I looked across at Adele, and Mrs. Van Reinberg followed the direction of my eyes. She laughed shrilly, but she did not seem displeased.

"If you Englishmen only made as good husbands as you do acquaintances," she said, "I should settle down in London with my girls and study matchmaking. I am afraid, though, that you have your drawbacks."

"Tell me what they are," I begged, "and I will do my best to prove myself an exception."

"You have too much spare time," she declared. "And you know what that leads to?"

"Mr. Courage has not," Adele interrupted. "He works really very hard indeed."

"Works!" Mrs. Van Reinberg repeated incredulously.

"At games!" Adele declared. "He plays in cricket matches that last three days long. I saw him once at Lord's, and I can assure you that it looked like very hard work indeed."

Mrs. Van Reinberg turned away with a laugh, and settled herself down into the little nest of rugs which her maid had prepared.

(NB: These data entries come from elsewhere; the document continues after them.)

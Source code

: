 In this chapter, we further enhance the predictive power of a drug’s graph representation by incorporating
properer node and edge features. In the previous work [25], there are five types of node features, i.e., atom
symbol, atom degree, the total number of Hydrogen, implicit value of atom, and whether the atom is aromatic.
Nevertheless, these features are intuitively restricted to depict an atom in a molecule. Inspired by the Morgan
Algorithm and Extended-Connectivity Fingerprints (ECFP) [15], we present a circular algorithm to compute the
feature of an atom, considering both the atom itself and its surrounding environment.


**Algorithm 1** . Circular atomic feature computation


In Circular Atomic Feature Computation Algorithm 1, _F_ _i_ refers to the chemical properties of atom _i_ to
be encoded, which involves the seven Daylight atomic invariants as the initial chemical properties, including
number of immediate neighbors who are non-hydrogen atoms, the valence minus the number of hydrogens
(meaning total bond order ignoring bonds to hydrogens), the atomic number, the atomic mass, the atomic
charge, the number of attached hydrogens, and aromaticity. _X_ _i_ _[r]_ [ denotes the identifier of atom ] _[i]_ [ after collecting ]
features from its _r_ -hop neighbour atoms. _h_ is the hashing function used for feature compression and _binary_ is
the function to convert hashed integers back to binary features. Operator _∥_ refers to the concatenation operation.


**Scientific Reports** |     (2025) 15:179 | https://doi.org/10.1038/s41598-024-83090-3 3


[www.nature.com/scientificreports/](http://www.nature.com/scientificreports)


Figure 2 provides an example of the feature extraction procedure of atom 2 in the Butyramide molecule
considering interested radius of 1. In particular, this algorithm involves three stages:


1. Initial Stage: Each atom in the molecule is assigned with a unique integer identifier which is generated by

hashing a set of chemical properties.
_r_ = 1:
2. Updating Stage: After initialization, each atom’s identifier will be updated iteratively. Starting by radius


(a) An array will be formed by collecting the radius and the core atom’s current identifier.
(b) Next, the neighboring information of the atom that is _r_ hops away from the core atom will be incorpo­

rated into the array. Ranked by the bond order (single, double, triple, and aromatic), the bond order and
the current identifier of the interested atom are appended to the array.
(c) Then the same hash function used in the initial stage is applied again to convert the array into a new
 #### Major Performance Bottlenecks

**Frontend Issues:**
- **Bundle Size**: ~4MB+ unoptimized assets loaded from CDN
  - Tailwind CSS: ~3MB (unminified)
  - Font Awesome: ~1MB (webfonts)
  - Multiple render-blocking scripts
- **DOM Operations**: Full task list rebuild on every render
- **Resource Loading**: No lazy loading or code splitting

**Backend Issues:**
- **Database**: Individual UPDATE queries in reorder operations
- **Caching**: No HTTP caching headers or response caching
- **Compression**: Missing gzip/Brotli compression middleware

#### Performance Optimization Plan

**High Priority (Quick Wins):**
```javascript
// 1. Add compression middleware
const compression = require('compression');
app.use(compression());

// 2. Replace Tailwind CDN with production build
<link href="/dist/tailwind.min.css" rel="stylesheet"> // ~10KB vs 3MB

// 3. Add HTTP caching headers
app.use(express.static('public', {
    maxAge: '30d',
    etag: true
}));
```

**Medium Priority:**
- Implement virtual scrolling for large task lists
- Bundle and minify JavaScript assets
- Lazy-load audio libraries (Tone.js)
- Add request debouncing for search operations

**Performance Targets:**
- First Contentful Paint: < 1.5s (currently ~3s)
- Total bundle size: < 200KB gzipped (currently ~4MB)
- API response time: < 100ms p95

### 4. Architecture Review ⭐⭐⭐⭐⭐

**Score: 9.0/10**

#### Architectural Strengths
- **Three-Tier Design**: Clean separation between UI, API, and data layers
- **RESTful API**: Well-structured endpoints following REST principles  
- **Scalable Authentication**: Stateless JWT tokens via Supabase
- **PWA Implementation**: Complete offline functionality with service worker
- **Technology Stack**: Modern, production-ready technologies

"You young people can walk about, if you like," she said. "I am going to be comfortable. My cigarette case, Annette, and electric lamp. I shall read for half an hour."

She dismissed us all. Adele and I moved away as though by common consent. Mr. de Valentin followed with the two other girls, though I had noticed that his first impulse had been to take possession of Adele. She avoided the others skilfully, however, and we strolled off to the farther end of the ship.

"Your stepmother," I remarked, "seems to be a very amiable person!"

"She can be anything she likes," Adele answered—"upon occasions."

We turned on to the weather side of the ship, which was almost deserted. Adele glanced behind. Mr. de Valentin and the two girls were still within a few feet of us.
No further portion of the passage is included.